WHAT YOU NEED TO DO >>
Take the records below and set them down exactly, so that every line matches the original.

(RECORDS SUPPLIED Opens)

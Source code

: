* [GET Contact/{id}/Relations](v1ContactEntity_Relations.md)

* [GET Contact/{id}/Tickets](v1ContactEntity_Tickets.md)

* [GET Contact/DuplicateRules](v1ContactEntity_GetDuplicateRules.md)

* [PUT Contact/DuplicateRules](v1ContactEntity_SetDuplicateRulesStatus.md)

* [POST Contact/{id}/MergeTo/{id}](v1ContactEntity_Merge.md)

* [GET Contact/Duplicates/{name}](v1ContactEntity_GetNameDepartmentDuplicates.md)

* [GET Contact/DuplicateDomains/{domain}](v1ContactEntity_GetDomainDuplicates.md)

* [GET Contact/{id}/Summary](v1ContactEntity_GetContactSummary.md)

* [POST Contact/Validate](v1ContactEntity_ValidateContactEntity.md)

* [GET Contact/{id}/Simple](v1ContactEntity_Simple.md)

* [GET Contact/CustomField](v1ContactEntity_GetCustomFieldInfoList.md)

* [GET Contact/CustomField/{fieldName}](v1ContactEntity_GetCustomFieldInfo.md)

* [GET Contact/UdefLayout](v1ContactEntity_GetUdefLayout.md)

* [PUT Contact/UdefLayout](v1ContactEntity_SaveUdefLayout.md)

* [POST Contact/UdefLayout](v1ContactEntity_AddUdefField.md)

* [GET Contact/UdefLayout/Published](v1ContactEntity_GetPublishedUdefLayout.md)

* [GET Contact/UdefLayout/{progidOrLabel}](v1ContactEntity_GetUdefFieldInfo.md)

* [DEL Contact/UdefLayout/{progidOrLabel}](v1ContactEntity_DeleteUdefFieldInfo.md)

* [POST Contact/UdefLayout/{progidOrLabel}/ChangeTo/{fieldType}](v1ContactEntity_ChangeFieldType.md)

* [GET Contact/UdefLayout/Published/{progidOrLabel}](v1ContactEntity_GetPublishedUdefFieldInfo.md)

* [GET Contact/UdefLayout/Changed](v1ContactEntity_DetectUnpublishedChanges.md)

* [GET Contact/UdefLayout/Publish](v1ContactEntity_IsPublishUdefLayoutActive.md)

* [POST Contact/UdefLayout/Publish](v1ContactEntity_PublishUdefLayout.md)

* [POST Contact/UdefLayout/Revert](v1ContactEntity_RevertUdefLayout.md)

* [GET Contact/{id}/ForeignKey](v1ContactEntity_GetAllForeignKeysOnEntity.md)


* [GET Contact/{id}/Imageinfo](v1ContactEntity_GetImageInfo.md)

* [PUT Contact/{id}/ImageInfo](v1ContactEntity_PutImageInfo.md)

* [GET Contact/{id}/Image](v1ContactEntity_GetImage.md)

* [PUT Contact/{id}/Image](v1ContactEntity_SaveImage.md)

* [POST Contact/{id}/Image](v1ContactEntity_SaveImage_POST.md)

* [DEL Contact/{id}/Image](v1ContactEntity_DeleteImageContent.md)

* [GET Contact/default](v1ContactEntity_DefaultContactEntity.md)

(RECORDS SUPPLIED Closes)

EXERCISE SOLUTION >>
Source code

:* [GET Contact/{id}/Relations](v1ContactEntity_Relations.md)

* [GET Contact/{id}/Tickets](v1ContactEntity_Tickets.md)

* [GET Contact/DuplicateRules](v1ContactEntity_GetDuplicateRules.md)

* [PUT Contact/DuplicateRules](v1ContactEntity_SetDuplicateRulesStatus.md)

* [POST Contact/{id}/MergeTo/{id}](v1ContactEntity_Merge.md)

* [GET Contact/Duplicates/{name}](v1ContactEntity_GetNameDepartmentDuplicates.md)

* [GET Contact/DuplicateDomains/{domain}](v1ContactEntity_GetDomainDuplicates.md)

* [GET Contact/{id}/Summary](v1ContactEntity_GetContactSummary.md)

* [POST Contact/Validate](v1ContactEntity_ValidateContactEntity.md)

* [GET Contact/{id}/Simple](v1ContactEntity_Simple.md)

* [GET Contact/CustomField](v1ContactEntity_GetCustomFieldInfoList.md)

* [GET Contact/CustomField/{fieldName}](v1ContactEntity_GetCustomFieldInfo.md)

* [GET Contact/UdefLayout](v1ContactEntity_GetUdefLayout.md)

* [PUT Contact/UdefLayout](v1ContactEntity_SaveUdefLayout.md)

* [POST Contact/UdefLayout](v1ContactEntity_AddUdefField.md)

* [GET Contact/UdefLayout/Published](v1ContactEntity_GetPublishedUdefLayout.md)

* [GET Contact/UdefLayout/{progidOrLabel}](v1ContactEntity_GetUdefFieldInfo.md)

* [DEL Contact/UdefLayout/{progidOrLabel}](v1ContactEntity_DeleteUdefFieldInfo.md)

* [POST Contact/UdefLayout/{progidOrLabel}/ChangeTo/{fieldType}](v1ContactEntity_ChangeFieldType.md)

* [GET Contact/UdefLayout/Published/{progidOrLabel}](v1ContactEntity_GetPublishedUdefFieldInfo.md)

* [GET Contact/UdefLayout/Changed](v1ContactEntity_DetectUnpublishedChanges.md)

* [GET Contact/UdefLayout/Publish](v1ContactEntity_IsPublishUdefLayoutActive.md)

* [POST Contact/UdefLayout/Publish](v1ContactEntity_PublishUdefLayout.md)

* [POST Contact/UdefLayout/Revert](v1ContactEntity_RevertUdefLayout.md)

* [GET Contact/{id}/ForeignKey](v1ContactEntity_GetAllForeignKeysOnEntity.md)


* [GET Contact/{id}/Imageinfo](v1ContactEntity_GetImageInfo.md)

* [PUT Contact/{id}/ImageInfo](v1ContactEntity_PutImageInfo.md)

* [GET Contact/{id}/Image](v1ContactEntity_GetImage.md)

* [PUT Contact/{id}/Image](v1ContactEntity_SaveImage.md)

* [POST Contact/{id}/Image](v1ContactEntity_SaveImage_POST.md)

* [DEL Contact/{id}/Image](v1ContactEntity_DeleteImageContent.md)

* [GET Contact/default](v1ContactEntity_DefaultContactEntity.md)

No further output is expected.